CSC 151: Extra Session 2 (Thursday, 11 Sept. 2014)
You ask questions
I attempt answers
Until we run out of time or you run out of questions
I ask questions
You attempt answers
I provide followup comments
Until we run out of time or you start asking questions again
Until we run out of time
Sam: What do you see as the difference between int, Integer and BigInteger?
- Student: Boy Sam, that's in the reading. I know that one.
Student: So, how does BigInteger work?
- Yay! We distinguish implementation from interface. You don't have to
know how it accomplishes its task.
- And that's normal. Do you know how
3 * 12 works in C (or on the chip)?
- You'll learn this in 211.
- But we can hypothesize, and we could implement our own ArbitraryLengthInteger class
- Implementation questions
- Linked or area of memory (array)?
- What fields do we need?
- Other general principles?
- An integer is just a sequence of digits (plus a sign)
- To add: Starting from the right of each sequence, add each digit,
keeping track of the carry
- To multiply: You know the algorithm!
- Of course, BigIntegers probably use unsigned ints for each digit, rather
than a number in the range 0-9.
Sam: What's the most confusing part of 207?
Student: Organizing all the files. Testing.
- It's somewhat painful that we have so many things to keep track of.
- GitHub repository
- Directory on your filesystem
- Eclipse Project
- One or more packages
- One or more classes
- Should be a one-one correspondence between the first three.
- Three different ways of thinking about the same set of files.
- Logical grouping of classes
- Encapsulation idea: Different groups for different purposes
- One set for my Ushahidi code
- Another set for string utilities (or all utilities)
- Encapuslation enforcement: Java's protection levels let you say
"All classes in the same package can access a (field, method,
constructor, class, etc.); things in different classes can't"
public class Foo
} // class Foo
public class Bar
f = new Foo(...);
f.x = 3; // permitted
} // class Bar
public class Qux
f = new Foo(...);
f.x = 3; // not permitted
} // Qux
- As the example above suggests, classes in one package can
still refer to classes in another package, but you need to
import or use the full name.
- We also make packages to avoid problems with repeated names.
What does the
import foo.Foo or
import java.io.PrintWrinter mean?
(Or any import.)
- It doesn't quite mean what it sounds like (which is "it sounds like
- It really means "I don't want to have to give the fully qualified
class name for Foo", so accept that the class name implies the
fully qualified class name.
- I don't want to type
java.io.PrintWriter pen = new java.io.PrintWriter(...)
- This lets me type
PrintWriter pen = new PrintWriter(...)
- We can't use import for two classes with the same base name.

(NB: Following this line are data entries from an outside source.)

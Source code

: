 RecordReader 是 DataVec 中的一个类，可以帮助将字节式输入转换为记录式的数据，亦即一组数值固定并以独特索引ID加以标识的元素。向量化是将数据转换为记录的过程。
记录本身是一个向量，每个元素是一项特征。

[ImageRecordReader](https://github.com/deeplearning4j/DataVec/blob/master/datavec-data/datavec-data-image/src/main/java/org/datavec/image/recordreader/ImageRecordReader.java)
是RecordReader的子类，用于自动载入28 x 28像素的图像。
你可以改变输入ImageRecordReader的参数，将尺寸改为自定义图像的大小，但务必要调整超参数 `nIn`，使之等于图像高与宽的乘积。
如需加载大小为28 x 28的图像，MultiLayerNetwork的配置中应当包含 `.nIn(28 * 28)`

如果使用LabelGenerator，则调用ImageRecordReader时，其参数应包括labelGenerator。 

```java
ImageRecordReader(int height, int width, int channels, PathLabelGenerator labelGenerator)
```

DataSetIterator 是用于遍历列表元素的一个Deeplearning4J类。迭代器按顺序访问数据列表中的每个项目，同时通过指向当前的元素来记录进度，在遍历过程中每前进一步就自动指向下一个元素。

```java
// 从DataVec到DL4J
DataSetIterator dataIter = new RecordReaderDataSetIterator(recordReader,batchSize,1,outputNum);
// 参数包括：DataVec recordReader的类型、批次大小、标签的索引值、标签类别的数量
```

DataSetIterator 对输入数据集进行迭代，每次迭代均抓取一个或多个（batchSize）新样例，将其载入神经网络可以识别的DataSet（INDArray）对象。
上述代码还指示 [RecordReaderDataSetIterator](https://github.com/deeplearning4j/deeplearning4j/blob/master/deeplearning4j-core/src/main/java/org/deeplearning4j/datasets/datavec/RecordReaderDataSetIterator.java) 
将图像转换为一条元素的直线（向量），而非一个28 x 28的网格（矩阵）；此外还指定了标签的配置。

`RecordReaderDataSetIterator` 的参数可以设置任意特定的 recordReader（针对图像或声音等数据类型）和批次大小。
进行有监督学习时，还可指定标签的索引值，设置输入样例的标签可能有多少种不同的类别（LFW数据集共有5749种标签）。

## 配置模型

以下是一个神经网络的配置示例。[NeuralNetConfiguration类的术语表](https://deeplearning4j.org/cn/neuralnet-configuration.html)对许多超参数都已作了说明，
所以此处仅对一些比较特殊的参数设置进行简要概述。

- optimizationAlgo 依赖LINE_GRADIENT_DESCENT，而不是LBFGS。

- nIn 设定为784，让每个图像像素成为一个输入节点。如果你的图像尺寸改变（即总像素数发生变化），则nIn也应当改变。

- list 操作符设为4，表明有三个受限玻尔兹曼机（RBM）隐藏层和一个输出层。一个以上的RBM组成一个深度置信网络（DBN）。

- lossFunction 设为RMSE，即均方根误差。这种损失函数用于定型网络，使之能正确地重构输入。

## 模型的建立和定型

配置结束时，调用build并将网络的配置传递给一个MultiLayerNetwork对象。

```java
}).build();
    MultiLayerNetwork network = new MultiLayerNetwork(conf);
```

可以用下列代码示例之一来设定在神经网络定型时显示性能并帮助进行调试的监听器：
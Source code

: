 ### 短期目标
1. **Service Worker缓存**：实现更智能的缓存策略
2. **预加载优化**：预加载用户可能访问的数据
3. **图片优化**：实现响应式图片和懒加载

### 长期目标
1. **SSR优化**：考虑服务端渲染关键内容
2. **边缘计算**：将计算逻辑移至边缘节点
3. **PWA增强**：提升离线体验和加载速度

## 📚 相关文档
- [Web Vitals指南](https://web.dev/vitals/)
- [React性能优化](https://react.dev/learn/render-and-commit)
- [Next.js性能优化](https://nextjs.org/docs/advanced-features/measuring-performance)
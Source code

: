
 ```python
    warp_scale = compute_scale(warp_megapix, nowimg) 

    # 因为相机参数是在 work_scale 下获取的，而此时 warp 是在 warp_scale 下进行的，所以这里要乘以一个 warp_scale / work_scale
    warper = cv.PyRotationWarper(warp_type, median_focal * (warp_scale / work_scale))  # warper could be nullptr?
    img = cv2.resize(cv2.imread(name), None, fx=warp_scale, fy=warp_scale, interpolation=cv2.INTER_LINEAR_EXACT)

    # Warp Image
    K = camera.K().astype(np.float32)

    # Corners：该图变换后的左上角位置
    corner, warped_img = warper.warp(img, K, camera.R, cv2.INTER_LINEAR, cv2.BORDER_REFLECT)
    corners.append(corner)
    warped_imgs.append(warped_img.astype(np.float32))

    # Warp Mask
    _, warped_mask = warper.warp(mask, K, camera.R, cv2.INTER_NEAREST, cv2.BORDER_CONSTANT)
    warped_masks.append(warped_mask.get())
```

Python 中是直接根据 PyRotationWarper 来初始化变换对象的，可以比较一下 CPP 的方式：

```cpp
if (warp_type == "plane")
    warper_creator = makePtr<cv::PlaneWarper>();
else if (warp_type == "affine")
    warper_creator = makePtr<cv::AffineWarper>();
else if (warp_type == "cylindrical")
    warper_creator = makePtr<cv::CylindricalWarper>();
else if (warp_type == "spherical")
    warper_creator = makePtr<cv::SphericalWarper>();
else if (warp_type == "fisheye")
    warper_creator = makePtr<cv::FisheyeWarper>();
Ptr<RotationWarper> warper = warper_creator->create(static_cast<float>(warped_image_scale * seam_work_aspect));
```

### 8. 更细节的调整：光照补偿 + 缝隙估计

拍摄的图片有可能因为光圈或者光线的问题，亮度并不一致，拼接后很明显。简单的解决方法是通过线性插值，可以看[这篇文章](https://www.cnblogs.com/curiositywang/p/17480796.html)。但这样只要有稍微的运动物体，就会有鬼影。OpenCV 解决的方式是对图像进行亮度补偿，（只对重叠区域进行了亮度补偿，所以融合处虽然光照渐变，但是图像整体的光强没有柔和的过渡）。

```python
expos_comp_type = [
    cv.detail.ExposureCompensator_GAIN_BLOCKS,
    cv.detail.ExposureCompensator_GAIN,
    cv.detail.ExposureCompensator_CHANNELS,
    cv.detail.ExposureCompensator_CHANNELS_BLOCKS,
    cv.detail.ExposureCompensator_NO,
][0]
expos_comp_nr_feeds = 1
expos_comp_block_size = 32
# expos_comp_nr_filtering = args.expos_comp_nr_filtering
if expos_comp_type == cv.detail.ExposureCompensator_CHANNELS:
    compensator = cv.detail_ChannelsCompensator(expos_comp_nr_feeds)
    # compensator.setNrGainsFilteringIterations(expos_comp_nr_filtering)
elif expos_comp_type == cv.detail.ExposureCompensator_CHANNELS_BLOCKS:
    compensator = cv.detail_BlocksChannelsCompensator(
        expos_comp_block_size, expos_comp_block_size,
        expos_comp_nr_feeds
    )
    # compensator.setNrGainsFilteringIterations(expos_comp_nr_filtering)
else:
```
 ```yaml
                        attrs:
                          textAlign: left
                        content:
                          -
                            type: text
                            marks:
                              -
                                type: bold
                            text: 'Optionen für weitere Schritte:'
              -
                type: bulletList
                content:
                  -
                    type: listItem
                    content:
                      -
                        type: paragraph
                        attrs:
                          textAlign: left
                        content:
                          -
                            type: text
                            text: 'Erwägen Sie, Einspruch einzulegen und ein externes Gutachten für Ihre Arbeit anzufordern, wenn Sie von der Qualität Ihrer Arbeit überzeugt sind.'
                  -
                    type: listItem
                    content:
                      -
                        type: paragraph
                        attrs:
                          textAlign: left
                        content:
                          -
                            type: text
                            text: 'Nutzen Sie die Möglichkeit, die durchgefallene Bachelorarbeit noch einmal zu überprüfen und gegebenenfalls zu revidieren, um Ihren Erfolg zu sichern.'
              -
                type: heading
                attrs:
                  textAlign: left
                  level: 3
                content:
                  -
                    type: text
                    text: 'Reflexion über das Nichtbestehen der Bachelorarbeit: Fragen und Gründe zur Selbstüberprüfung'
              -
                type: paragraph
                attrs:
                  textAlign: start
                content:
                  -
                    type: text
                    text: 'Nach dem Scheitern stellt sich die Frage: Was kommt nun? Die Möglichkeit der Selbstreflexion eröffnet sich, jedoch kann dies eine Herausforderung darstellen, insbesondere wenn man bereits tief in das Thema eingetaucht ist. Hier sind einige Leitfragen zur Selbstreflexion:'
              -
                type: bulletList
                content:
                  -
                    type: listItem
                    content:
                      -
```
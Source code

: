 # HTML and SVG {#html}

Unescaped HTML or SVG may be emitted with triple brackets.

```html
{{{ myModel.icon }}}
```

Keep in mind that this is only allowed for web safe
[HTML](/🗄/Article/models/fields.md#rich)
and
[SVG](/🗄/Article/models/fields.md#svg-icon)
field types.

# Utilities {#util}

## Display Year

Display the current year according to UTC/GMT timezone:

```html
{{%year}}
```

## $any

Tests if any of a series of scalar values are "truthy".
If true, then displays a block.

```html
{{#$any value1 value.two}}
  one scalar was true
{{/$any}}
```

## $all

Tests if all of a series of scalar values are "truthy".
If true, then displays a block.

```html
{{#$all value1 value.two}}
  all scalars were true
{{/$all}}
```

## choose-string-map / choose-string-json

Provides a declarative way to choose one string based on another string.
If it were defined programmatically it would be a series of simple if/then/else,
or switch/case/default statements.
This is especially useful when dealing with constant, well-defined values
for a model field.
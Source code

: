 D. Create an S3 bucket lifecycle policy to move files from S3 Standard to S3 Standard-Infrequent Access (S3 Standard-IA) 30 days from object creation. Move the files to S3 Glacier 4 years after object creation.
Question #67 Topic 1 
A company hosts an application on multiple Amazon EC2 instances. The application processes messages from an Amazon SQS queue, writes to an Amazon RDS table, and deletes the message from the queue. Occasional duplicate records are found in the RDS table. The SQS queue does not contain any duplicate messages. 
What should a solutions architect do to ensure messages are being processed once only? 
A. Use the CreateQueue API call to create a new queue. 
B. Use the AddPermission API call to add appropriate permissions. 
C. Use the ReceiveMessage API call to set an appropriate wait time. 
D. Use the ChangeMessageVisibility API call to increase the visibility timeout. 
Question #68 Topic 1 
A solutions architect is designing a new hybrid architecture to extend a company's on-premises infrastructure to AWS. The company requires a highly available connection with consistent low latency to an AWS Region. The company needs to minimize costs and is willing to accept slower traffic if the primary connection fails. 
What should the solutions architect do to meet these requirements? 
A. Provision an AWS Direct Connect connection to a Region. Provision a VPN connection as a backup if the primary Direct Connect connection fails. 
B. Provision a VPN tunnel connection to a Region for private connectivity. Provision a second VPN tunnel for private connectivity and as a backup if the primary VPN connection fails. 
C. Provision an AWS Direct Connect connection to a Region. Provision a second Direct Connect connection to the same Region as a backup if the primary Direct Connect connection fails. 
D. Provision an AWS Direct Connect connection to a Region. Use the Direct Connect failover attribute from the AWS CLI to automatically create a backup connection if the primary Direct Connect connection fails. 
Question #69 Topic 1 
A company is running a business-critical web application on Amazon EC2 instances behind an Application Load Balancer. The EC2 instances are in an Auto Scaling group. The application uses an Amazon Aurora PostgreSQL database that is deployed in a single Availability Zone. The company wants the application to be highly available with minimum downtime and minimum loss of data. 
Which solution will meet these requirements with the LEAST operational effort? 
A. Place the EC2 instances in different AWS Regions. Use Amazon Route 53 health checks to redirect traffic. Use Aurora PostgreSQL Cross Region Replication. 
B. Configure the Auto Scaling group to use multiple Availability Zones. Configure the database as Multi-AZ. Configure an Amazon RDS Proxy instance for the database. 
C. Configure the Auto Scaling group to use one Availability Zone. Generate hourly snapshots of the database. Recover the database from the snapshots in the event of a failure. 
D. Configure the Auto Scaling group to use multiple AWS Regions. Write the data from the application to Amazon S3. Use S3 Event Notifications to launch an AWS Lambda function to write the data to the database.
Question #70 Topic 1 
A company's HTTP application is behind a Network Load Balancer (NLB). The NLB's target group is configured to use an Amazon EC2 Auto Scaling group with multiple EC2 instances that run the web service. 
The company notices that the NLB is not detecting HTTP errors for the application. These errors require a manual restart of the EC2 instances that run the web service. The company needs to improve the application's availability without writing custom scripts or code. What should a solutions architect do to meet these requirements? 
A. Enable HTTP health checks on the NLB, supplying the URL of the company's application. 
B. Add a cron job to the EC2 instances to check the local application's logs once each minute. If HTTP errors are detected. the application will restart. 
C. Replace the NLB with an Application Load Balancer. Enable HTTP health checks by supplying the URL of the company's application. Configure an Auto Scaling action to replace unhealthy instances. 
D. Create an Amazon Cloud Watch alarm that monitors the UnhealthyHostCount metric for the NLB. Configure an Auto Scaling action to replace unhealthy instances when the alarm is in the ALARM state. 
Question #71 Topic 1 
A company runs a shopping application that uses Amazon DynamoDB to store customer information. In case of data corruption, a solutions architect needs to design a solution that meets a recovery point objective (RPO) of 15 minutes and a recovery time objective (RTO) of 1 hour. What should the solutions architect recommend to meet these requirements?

import edu.grinnell.walker.Utilities; import edu.grinnell.rebelsky.Utilities;
- Ambiguious! Ambiguity is bad. Java/Eclipse will complain.
- For this reason, Sam discourages
Can you have more than one class in a Java file?
- You can have only one public class in a Java file.
- Many pundits discourage you from putting multiple classes in a file
(with a few exceptions, such as anonymous classes or inner classes)
How should we deal with parsing BigIntegers?
Advice about testing?
- Start with known result and work backwards to generate input.
- E.g., to test average, pick a random number, r, and another
smaller random number, s, then use r+s and r-s.